◆ WHAT TO PRODUCE
Return exactly the span of lines in the following data that opens with the line containing "Well, simply look" and closes with the line containing "When presented a". Include nothing else.

◆ GIVEN INFORMATION
^^^^^^^^

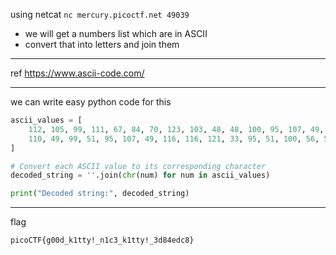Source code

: using netcat `nc mercury.picoctf.net 49039`
- we will get a numbers list which are in ASCII
- convert that into letters and join them

---
ref
https://www.ascii-code.com/

---
we can write easy python code for this
```python
ascii_values = [
    112, 105, 99, 111, 67, 84, 70, 123, 103, 48, 48, 100, 95, 107, 49, 116, 116, 121, 33, 95,
    110, 49, 99, 51, 95, 107, 49, 116, 116, 121, 33, 95, 51, 100, 56, 52, 101, 100, 99, 56, 125, 10
]

# Convert each ASCII value to its corresponding character
decoded_string = ''.join(chr(num) for num in ascii_values)

print("Decoded string:", decoded_string)

```
---
flag
```bash
picoCTF{g00d_k1tty!_n1c3_k1tty!_3d84edc8}
```
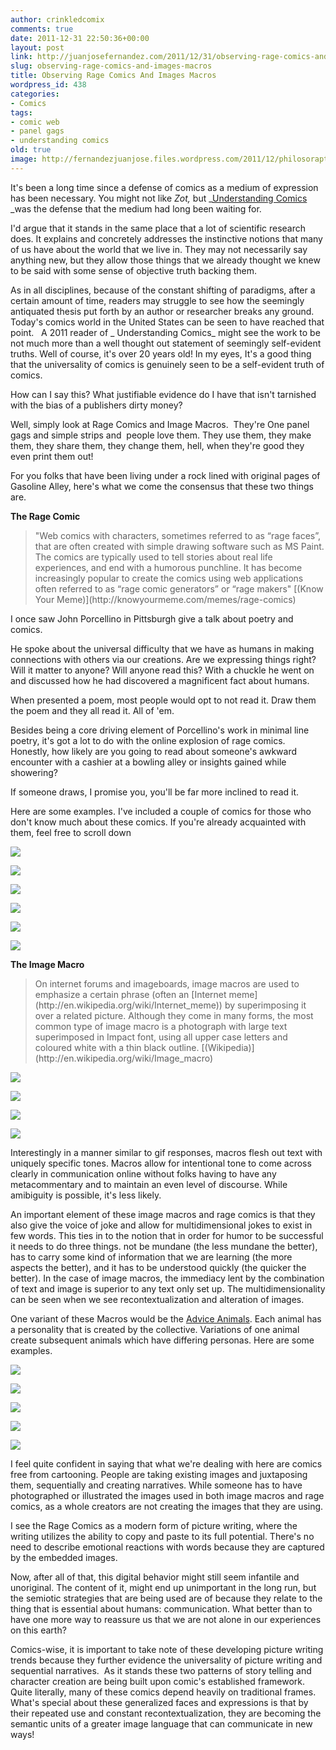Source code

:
 ```yaml
---
author: crinkledcomix
comments: true
date: 2011-12-31 22:50:36+00:00
layout: post
link: http://juanjosefernandez.com/2011/12/31/observing-rage-comics-and-images-macros/
slug: observing-rage-comics-and-images-macros
title: Observing Rage Comics And Images Macros
wordpress_id: 438
categories:
- Comics
tags:
- comic web
- panel gags
- understanding comics
old: true
image: http://fernandezjuanjose.files.wordpress.com/2011/12/philosoraptor-game.png
---
```


It's been a long time since a defense of comics as a medium of expression has been necessary. You might not like _Zot,_ but _[Understanding Comics](http://en.wikipedia.org/wiki/Understanding_Comics) _was the defense that the medium had long been waiting for.
<!--more-->

I'd argue that it stands in the same place that a lot of scientific research does. It explains and concretely addresses the instinctive notions that many of us have about the world that we live in. They may not necessarily say anything new, but they allow those things that we already thought we knew to be said with some sense of objective truth backing them.

As in all disciplines, because of the constant shifting of paradigms, after a certain amount of time, readers may struggle to see how the seemingly antiquated thesis put forth by an author or researcher breaks any ground. Today's comics world in the United States can be seen to have reached that point.   A 2011 reader of _ Understanding Comics_ might see the work to be not much more than a well thought out statement of seemingly self-evident truths. Well of course, it's over 20 years old! In my eyes, It's a good thing that the universality of comics is genuinely seen to be a self-evident truth of comics.

How can I say this? What justifiable evidence do I have that isn't tarnished with the bias of a publishers dirty money?

Well, simply look at Rage Comics and Image Macros.  They're One panel gags and simple strips and  people love them. They use them, they make them, they share them, they change them, hell, when they're good they even print them out!

For you folks that have been living under a rock lined with original pages of Gasoline Alley, here's what we come the consensus that these two things are.

**The Rage Comic**


<blockquote>"Web comics with characters, sometimes referred to as “rage faces”, that are often created with simple drawing software such as MS Paint. The comics are typically used to tell stories about real life experiences, and end with a humorous punchline. It has become increasingly popular to create the comics using web applications often referred to as “rage comic generators” or “rage makers" [(Know Your Meme)](http://knowyourmeme.com/memes/rage-comics)</blockquote>


I once saw John Porcellino in Pittsburgh give a talk about poetry and comics.

He spoke about the universal difficulty that we have as humans in making connections with others via our creations. Are we expressing things right? Will it matter to anyone? Will anyone read this? With a chuckle he went on and discussed how he had discovered a magnificent fact about humans.

When presented a poem, most people would opt to not read it. Draw them the poem and they all read it. All of 'em.

Besides being a core driving element of Porcellino's work in minimal line poetry, it's got a lot to do with the online explosion of rage comics. Honestly, how likely are you going to read about someone's awkward encounter with a cashier at a bowling alley or insights gained while showering?

If someone draws, I promise you, you'll be far more inclined to read it.

Here are some examples. I've included a couple of comics for those who don't know much about these comics. If you're already acquainted with them, feel free to scroll down

[![](http://fernandezjuanjose.files.wordpress.com/2011/12/bcpzr.jpeg)](http://fernandezjuanjose.files.wordpress.com/2011/12/bcpzr.jpeg)

[![](http://fernandezjuanjose.files.wordpress.com/2011/12/3531.png)](http://fernandezjuanjose.files.wordpress.com/2011/12/3531.png)

[![](http://fernandezjuanjose.files.wordpress.com/2011/12/8218.png)](http://fernandezjuanjose.files.wordpress.com/2011/12/8218.png)

[![](http://fernandezjuanjose.files.wordpress.com/2011/12/3371.png)](http://fernandezjuanjose.files.wordpress.com/2011/12/3371.png)

[![](http://fernandezjuanjose.files.wordpress.com/2011/12/1097.png)](http://fernandezjuanjose.files.wordpress.com/2011/12/1097.png)

[![](http://fernandezjuanjose.files.wordpress.com/2011/12/16yfd.jpeg)](http://fernandezjuanjose.files.wordpress.com/2011/12/16yfd.jpeg)

**The Image Macro**


<blockquote>On internet forums and imageboards, image macros are used to emphasize a certain phrase (often an [Internet meme](http://en.wikipedia.org/wiki/Internet_meme)) by superimposing it over a related picture. Although they come in many forms, the most common type of image macro is a photograph with large text superimposed in Impact font, using all upper case letters and coloured white with a thin black outline. [(Wikipedia)](http://en.wikipedia.org/wiki/Image_macro)</blockquote>


[![](http://fernandezjuanjose.files.wordpress.com/2011/12/barrel.jpeg)](http://fernandezjuanjose.files.wordpress.com/2011/12/barrel.jpeg)

[![](http://fernandezjuanjose.files.wordpress.com/2011/12/meanwhile_in_new_jersey2.jpeg)](http://fernandezjuanjose.files.wordpress.com/2011/12/meanwhile_in_new_jersey2.jpeg)

[![](http://fernandezjuanjose.files.wordpress.com/2011/12/cocaine_bear.jpeg)](http://fernandezjuanjose.files.wordpress.com/2011/12/cocaine_bear.jpeg)

[![](http://fernandezjuanjose.files.wordpress.com/2011/12/clarinet_boy_a_god.jpeg)](http://fernandezjuanjose.files.wordpress.com/2011/12/clarinet_boy_a_god.jpeg)

Interestingly in a manner similar to gif responses, macros flesh out text with uniquely specific tones. Macros allow for intentional tone to come across clearly in communication online without folks having to have any metacommentary and to maintain an even level of discourse. While amibiguity is possible, it's less likely.

An important element of these image macros and rage comics is that they also give the voice of joke and allow for multidimensional jokes to exist in few words. This ties in to the notion that in order for humor to be successful it needs to do three things. not be mundane (the less mundane the better), has to carry some kind of information that we are learning (the more aspects the better), and it has to be understood quickly (the quicker the better). In the case of image macros, the immediacy lent by the combination of text and image is superior to any text only set up. The multidimensionality can be seen when we see recontextualization and alteration of images.

One variant of these Macros would be the [Advice Animals](http://d37nnnqwv9amwr.cloudfront.net/photos/images/original/000/119/457/forweb.jpg?1304359620). Each animal has a personality that is created by the collective. Variations of one animal create subsequent animals which have differing personas. Here are some examples.

[![](http://fernandezjuanjose.files.wordpress.com/2011/12/wkiri.jpeg)](http://fernandezjuanjose.files.wordpress.com/2011/12/wkiri.jpeg)

[![](http://fernandezjuanjose.files.wordpress.com/2011/12/8xn11.jpeg)](http://fernandezjuanjose.files.wordpress.com/2011/12/8xn11.jpeg)

[![](http://fernandezjuanjose.files.wordpress.com/2011/12/philosoraptor-book-cover.jpeg)](http://fernandezjuanjose.files.wordpress.com/2011/12/philosoraptor-book-cover.jpeg)

[![](http://fernandezjuanjose.files.wordpress.com/2011/12/philosoraptor-time-frozen.jpeg)](http://fernandezjuanjose.files.wordpress.com/2011/12/philosoraptor-time-frozen.jpeg)

[![](http://fernandezjuanjose.files.wordpress.com/2011/12/philosoraptor-game.png)](http://fernandezjuanjose.files.wordpress.com/2011/12/philosoraptor-game.png)

I feel quite confident in saying that what we're dealing with here are comics free from cartooning. People are taking existing images and juxtaposing them, sequentially and creating narratives. While someone has to have photographed or illustrated the images used in both image macros and rage comics, as a whole creators are not creating the images that they are using.

I see the Rage Comics as a modern form of picture writing, where the writing utilizes the ability to copy and paste to its full potential. There's no need to describe emotional reactions with words because they are captured by the embedded images.

Now, after all of that, this digital behavior might still seem infantile and unoriginal. The content of it, might end up unimportant in the long run, but the semiotic strategies that are being used are of because they relate to the thing that is essential about humans: communication. What better than to have one more way to reassure us that we are not alone in our experiences on this earth?

Comics-wise, it is important to take note of these developing picture writing trends because they further evidence the universality of picture writing and sequential narratives.  As it stands these two patterns of story telling and character creation are being built upon comic's established framework. Quite literally, many of these comics depend heavily on traditional frames.  What's special about these generalized faces and expressions is that by their repeated use and constant recontextualization, they are becoming the semantic units of a greater image language that can communicate in new ways!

^^^^^^^^

◆ REPLY TO THE TASK
Well, simply look at Rage Comics and Image Macros.  They're One panel gags and simple strips and  people love them. They use them, they make them, they share them, they change them, hell, when they're good they even print them out!

For you folks that have been living under a rock lined with original pages of Gasoline Alley, here's what we come the consensus that these two things are.

**The Rage Comic**


<blockquote>"Web comics with characters, sometimes referred to as “rage faces”, that are often created with simple drawing software such as MS Paint. The comics are typically used to tell stories about real life experiences, and end with a humorous punchline. It has become increasingly popular to create the comics using web applications often referred to as “rage comic generators” or “rage makers" [(Know Your Meme)](http://knowyourmeme.com/memes/rage-comics)</blockquote>


I once saw John Porcellino in Pittsburgh give a talk about poetry and comics.

He spoke about the universal difficulty that we have as humans in making connections with others via our creations. Are we expressing things right? Will it matter to anyone? Will anyone read this? With a chuckle he went on and discussed how he had discovered a magnificent fact about humans.

When presented a poem, most people would opt to not read it. Draw them the poem and they all read it. All of 'em.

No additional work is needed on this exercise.